▶ [Problem] Please write out exactly the lines from the opening of the listing through the line that holds "password is set |", including both, and nothing else; no pictures.

▶ [Supplied data]
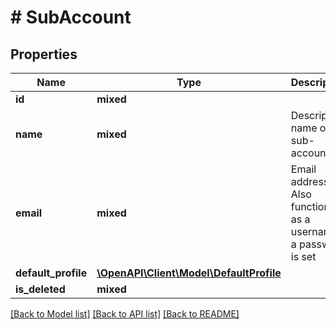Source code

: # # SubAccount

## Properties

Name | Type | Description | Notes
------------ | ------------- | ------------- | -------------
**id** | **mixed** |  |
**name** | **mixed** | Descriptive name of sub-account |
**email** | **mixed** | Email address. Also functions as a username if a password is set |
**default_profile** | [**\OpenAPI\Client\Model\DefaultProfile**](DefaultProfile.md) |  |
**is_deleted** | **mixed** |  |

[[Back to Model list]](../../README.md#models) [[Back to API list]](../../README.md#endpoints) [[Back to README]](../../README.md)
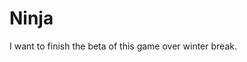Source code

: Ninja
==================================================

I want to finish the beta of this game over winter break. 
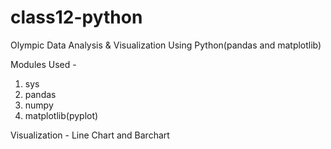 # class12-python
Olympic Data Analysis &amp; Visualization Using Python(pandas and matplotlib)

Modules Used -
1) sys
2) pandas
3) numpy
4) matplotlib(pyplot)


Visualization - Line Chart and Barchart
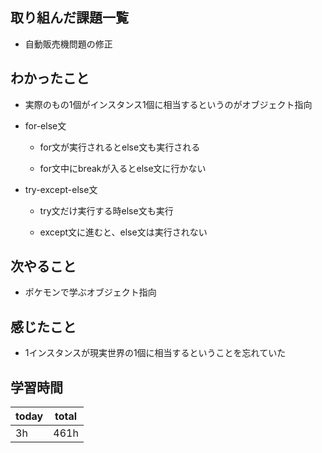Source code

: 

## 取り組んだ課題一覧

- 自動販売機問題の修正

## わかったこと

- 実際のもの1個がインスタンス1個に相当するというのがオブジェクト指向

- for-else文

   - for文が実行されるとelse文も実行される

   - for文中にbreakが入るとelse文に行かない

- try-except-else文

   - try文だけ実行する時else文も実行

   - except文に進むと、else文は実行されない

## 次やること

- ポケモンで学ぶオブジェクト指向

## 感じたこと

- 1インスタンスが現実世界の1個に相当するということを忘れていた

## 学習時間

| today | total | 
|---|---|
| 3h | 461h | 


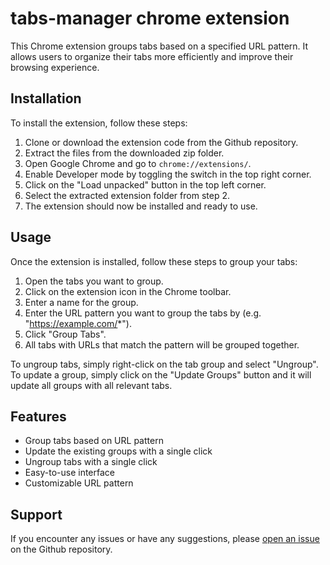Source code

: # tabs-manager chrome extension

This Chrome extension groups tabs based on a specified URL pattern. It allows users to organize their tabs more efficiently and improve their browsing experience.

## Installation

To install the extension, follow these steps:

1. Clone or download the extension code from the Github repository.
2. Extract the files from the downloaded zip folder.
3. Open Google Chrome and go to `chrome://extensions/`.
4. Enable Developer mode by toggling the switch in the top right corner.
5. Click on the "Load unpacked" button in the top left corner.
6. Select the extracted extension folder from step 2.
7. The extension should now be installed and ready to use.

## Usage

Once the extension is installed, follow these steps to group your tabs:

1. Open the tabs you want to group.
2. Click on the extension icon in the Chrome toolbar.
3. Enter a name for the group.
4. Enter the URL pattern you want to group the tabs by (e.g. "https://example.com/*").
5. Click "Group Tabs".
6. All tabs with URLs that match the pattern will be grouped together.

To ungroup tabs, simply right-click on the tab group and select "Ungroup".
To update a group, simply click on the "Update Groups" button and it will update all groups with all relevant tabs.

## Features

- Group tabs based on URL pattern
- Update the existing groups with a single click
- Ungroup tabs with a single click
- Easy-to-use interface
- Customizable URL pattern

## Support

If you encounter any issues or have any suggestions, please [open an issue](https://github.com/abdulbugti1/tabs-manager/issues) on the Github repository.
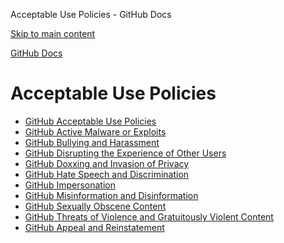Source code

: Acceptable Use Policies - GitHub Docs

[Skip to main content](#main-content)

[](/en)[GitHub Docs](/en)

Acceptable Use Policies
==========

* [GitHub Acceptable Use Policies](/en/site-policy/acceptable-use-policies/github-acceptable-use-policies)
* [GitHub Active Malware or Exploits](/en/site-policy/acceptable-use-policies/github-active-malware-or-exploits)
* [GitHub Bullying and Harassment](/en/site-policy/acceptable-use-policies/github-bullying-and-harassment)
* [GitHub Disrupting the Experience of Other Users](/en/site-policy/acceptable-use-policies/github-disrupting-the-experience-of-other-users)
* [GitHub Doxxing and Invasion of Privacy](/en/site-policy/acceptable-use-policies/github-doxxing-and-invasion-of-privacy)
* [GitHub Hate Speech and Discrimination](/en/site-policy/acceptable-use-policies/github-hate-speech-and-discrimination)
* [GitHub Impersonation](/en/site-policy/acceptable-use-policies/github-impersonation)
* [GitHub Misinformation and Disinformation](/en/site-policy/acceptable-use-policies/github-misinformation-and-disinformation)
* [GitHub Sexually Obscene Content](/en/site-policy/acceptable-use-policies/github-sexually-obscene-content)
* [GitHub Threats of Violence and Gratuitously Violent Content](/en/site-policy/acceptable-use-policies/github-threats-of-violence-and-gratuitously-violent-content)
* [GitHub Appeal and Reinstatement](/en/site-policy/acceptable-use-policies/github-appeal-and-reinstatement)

▶ [Answer space]
Source code

: # # SubAccount

## Properties

Name | Type | Description | Notes
------------ | ------------- | ------------- | -------------
**id** | **mixed** |  |
**name** | **mixed** | Descriptive name of sub-account |
**email** | **mixed** | Email address. Also functions as a username if a password is set |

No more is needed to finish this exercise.